**Your task**
Repeat every record exactly.

(Saved data entries)
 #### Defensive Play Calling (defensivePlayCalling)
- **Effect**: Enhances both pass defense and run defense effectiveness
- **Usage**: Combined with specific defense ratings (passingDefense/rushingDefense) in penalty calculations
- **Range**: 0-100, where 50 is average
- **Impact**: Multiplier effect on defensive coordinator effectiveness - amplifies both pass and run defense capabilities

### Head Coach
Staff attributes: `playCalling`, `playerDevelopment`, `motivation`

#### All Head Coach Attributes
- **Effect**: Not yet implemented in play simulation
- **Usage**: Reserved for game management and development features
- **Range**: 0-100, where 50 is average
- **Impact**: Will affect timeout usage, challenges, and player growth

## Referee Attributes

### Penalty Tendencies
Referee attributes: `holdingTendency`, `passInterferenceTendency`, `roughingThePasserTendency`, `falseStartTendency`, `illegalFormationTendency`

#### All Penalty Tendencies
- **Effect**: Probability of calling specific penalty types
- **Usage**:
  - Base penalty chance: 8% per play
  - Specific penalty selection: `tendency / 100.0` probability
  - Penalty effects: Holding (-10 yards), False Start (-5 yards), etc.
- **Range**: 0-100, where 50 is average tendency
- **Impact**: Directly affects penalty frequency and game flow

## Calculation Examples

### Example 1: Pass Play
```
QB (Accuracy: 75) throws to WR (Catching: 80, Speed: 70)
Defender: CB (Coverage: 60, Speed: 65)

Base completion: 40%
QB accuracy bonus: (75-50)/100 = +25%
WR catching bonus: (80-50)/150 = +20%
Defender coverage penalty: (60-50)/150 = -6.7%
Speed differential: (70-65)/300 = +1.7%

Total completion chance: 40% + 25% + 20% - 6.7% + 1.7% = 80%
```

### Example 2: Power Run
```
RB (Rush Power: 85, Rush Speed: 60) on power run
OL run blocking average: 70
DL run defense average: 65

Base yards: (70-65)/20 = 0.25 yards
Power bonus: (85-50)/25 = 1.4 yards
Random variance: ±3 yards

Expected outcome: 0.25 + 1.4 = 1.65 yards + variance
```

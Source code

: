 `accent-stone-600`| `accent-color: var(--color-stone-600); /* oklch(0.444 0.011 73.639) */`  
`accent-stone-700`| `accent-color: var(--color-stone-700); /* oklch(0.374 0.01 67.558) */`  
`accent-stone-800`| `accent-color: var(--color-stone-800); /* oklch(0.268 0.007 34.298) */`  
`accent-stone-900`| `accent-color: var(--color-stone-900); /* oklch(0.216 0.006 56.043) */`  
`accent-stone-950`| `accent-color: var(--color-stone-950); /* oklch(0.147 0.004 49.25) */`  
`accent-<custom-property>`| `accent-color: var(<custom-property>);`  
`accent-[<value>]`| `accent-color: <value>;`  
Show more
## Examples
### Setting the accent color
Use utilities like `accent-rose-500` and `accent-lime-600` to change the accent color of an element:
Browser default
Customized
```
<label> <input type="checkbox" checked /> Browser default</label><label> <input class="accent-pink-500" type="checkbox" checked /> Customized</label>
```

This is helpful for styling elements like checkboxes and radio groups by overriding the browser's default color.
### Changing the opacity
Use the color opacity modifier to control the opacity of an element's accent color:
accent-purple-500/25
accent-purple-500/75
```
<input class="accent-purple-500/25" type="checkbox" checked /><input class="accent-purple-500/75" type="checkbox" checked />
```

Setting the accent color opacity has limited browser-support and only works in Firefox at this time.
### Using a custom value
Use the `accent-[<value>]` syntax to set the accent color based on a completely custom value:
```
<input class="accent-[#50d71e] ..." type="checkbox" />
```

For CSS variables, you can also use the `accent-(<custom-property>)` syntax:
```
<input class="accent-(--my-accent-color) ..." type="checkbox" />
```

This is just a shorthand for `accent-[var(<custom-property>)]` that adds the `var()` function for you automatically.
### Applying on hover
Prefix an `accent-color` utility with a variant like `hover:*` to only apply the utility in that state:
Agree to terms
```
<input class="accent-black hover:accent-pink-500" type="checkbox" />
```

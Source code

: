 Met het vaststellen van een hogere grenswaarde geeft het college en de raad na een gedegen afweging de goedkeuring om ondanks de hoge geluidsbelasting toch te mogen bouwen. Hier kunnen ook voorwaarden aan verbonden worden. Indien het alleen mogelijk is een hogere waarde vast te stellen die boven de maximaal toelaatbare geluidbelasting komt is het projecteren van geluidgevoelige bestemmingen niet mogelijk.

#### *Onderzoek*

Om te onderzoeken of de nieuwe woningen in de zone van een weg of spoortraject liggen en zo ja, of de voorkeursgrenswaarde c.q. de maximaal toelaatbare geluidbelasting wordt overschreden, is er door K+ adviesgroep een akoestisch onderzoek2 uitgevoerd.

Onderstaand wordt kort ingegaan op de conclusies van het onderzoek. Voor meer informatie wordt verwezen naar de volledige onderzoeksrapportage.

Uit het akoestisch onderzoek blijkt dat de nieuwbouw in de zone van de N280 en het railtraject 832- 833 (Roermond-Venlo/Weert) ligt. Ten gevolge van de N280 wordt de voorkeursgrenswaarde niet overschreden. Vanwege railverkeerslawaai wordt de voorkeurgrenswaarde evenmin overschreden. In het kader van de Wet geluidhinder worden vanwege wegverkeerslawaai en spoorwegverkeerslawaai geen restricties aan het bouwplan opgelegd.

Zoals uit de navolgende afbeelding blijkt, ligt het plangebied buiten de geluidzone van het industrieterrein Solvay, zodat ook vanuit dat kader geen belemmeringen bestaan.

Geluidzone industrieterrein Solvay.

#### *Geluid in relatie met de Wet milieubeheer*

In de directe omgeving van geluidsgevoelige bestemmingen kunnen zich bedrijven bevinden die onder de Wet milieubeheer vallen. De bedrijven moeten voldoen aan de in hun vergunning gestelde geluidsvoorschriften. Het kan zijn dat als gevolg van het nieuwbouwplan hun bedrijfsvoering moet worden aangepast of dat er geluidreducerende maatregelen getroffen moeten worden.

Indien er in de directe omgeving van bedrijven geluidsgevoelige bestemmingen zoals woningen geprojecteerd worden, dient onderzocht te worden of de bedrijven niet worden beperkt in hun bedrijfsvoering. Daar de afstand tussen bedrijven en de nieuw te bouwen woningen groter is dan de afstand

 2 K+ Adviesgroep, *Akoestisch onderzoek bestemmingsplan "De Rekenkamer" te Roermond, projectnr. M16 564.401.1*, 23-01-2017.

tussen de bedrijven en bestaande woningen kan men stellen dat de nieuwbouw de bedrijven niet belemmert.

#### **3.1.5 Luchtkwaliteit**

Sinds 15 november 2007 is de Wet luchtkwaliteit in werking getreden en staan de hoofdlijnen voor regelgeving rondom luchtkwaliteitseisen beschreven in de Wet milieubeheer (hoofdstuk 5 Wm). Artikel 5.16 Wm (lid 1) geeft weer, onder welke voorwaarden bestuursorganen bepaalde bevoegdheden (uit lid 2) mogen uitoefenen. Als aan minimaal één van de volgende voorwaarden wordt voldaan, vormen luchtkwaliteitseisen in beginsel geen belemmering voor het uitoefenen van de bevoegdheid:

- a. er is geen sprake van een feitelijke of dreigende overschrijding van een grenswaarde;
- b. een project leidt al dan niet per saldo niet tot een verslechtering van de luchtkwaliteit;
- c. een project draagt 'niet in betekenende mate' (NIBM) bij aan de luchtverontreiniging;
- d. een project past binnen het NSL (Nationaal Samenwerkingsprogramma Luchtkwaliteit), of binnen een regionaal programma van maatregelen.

**Solution to the exercise**
 #### Defensive Play Calling (defensivePlayCalling)
- **Effect**: Enhances both pass defense and run defense effectiveness
- **Usage**: Combined with specific defense ratings (passingDefense/rushingDefense) in penalty calculations
- **Range**: 0-100, where 50 is average
- **Impact**: Multiplier effect on defensive coordinator effectiveness - amplifies both pass and run defense capabilities

### Head Coach
Staff attributes: `playCalling`, `playerDevelopment`, `motivation`

#### All Head Coach Attributes
- **Effect**: Not yet implemented in play simulation
- **Usage**: Reserved for game management and development features
- **Range**: 0-100, where 50 is average
- **Impact**: Will affect timeout usage, challenges, and player growth

## Referee Attributes

### Penalty Tendencies
Referee attributes: `holdingTendency`, `passInterferenceTendency`, `roughingThePasserTendency`, `falseStartTendency`, `illegalFormationTendency`

#### All Penalty Tendencies
- **Effect**: Probability of calling specific penalty types
- **Usage**:
  - Base penalty chance: 8% per play
  - Specific penalty selection: `tendency / 100.0` probability
  - Penalty effects: Holding (-10 yards), False Start (-5 yards), etc.
- **Range**: 0-100, where 50 is average tendency
- **Impact**: Directly affects penalty frequency and game flow

## Calculation Examples

### Example 1: Pass Play
```
QB (Accuracy: 75) throws to WR (Catching: 80, Speed: 70)
Defender: CB (Coverage: 60, Speed: 65)

Base completion: 40%
QB accuracy bonus: (75-50)/100 = +25%
WR catching bonus: (80-50)/150 = +20%
Defender coverage penalty: (60-50)/150 = -6.7%
Speed differential: (70-65)/300 = +1.7%

Total completion chance: 40% + 25% + 20% - 6.7% + 1.7% = 80%
```

### Example 2: Power Run
```
RB (Rush Power: 85, Rush Speed: 60) on power run
OL run blocking average: 70
DL run defense average: 65

Base yards: (70-65)/20 = 0.25 yards
Power bonus: (85-50)/25 = 1.4 yards
Random variance: ±3 yards

Expected outcome: 0.25 + 1.4 = 1.65 yards + variance
```

Source code

: `accent-stone-600`| `accent-color: var(--color-stone-600); /* oklch(0.444 0.011 73.639) */`  
`accent-stone-700`| `accent-color: var(--color-stone-700); /* oklch(0.374 0.01 67.558) */`  
`accent-stone-800`| `accent-color: var(--color-stone-800); /* oklch(0.268 0.007 34.298) */`  
`accent-stone-900`| `accent-color: var(--color-stone-900); /* oklch(0.216 0.006 56.043) */`  
`accent-stone-950`| `accent-color: var(--color-stone-950); /* oklch(0.147 0.004 49.25) */`  
`accent-<custom-property>`| `accent-color: var(<custom-property>);`  
`accent-[<value>]`| `accent-color: <value>;`  
Show more
## Examples
### Setting the accent color
Use utilities like `accent-rose-500` and `accent-lime-600` to change the accent color of an element:
Browser default
Customized
```
<label> <input type="checkbox" checked /> Browser default</label><label> <input class="accent-pink-500" type="checkbox" checked /> Customized</label>
```

This is helpful for styling elements like checkboxes and radio groups by overriding the browser's default color.
### Changing the opacity
Use the color opacity modifier to control the opacity of an element's accent color:
accent-purple-500/25
accent-purple-500/75
```
<input class="accent-purple-500/25" type="checkbox" checked /><input class="accent-purple-500/75" type="checkbox" checked />
```

Setting the accent color opacity has limited browser-support and only works in Firefox at this time.
### Using a custom value
Use the `accent-[<value>]` syntax to set the accent color based on a completely custom value:
```
<input class="accent-[#50d71e] ..." type="checkbox" />
```

For CSS variables, you can also use the `accent-(<custom-property>)` syntax:
```
<input class="accent-(--my-accent-color) ..." type="checkbox" />
```

This is just a shorthand for `accent-[var(<custom-property>)]` that adds the `var()` function for you automatically.
### Applying on hover
Prefix an `accent-color` utility with a variant like `hover:*` to only apply the utility in that state:
Agree to terms
```
<input class="accent-black hover:accent-pink-500" type="checkbox" />
```

Source code

: Met het vaststellen van een hogere grenswaarde geeft het college en de raad na een gedegen afweging de goedkeuring om ondanks de hoge geluidsbelasting toch te mogen bouwen. Hier kunnen ook voorwaarden aan verbonden worden. Indien het alleen mogelijk is een hogere waarde vast te stellen die boven de maximaal toelaatbare geluidbelasting komt is het projecteren van geluidgevoelige bestemmingen niet mogelijk.

#### *Onderzoek*

Om te onderzoeken of de nieuwe woningen in de zone van een weg of spoortraject liggen en zo ja, of de voorkeursgrenswaarde c.q. de maximaal toelaatbare geluidbelasting wordt overschreden, is er door K+ adviesgroep een akoestisch onderzoek2 uitgevoerd.

Onderstaand wordt kort ingegaan op de conclusies van het onderzoek. Voor meer informatie wordt verwezen naar de volledige onderzoeksrapportage.

Uit het akoestisch onderzoek blijkt dat de nieuwbouw in de zone van de N280 en het railtraject 832- 833 (Roermond-Venlo/Weert) ligt. Ten gevolge van de N280 wordt de voorkeursgrenswaarde niet overschreden. Vanwege railverkeerslawaai wordt de voorkeurgrenswaarde evenmin overschreden. In het kader van de Wet geluidhinder worden vanwege wegverkeerslawaai en spoorwegverkeerslawaai geen restricties aan het bouwplan opgelegd.

Zoals uit de navolgende afbeelding blijkt, ligt het plangebied buiten de geluidzone van het industrieterrein Solvay, zodat ook vanuit dat kader geen belemmeringen bestaan.

Geluidzone industrieterrein Solvay.

#### *Geluid in relatie met de Wet milieubeheer*

In de directe omgeving van geluidsgevoelige bestemmingen kunnen zich bedrijven bevinden die onder de Wet milieubeheer vallen. De bedrijven moeten voldoen aan de in hun vergunning gestelde geluidsvoorschriften. Het kan zijn dat als gevolg van het nieuwbouwplan hun bedrijfsvoering moet worden aangepast of dat er geluidreducerende maatregelen getroffen moeten worden.

Indien er in de directe omgeving van bedrijven geluidsgevoelige bestemmingen zoals woningen geprojecteerd worden, dient onderzocht te worden of de bedrijven niet worden beperkt in hun bedrijfsvoering. Daar de afstand tussen bedrijven en de nieuw te bouwen woningen groter is dan de afstand

 2 K+ Adviesgroep, *Akoestisch onderzoek bestemmingsplan "De Rekenkamer" te Roermond, projectnr. M16 564.401.1*, 23-01-2017.

tussen de bedrijven en bestaande woningen kan men stellen dat de nieuwbouw de bedrijven niet belemmert.

#### **3.1.5 Luchtkwaliteit**

Sinds 15 november 2007 is de Wet luchtkwaliteit in werking getreden en staan de hoofdlijnen voor regelgeving rondom luchtkwaliteitseisen beschreven in de Wet milieubeheer (hoofdstuk 5 Wm). Artikel 5.16 Wm (lid 1) geeft weer, onder welke voorwaarden bestuursorganen bepaalde bevoegdheden (uit lid 2) mogen uitoefenen. Als aan minimaal één van de volgende voorwaarden wordt voldaan, vormen luchtkwaliteitseisen in beginsel geen belemmering voor het uitoefenen van de bevoegdheid:

- a. er is geen sprake van een feitelijke of dreigende overschrijding van een grenswaarde;
- b. een project leidt al dan niet per saldo niet tot een verslechtering van de luchtkwaliteit;
- c. een project draagt 'niet in betekenende mate' (NIBM) bij aan de luchtverontreiniging;
- d. een project past binnen het NSL (Nationaal Samenwerkingsprogramma Luchtkwaliteit), of binnen een regionaal programma van maatregelen.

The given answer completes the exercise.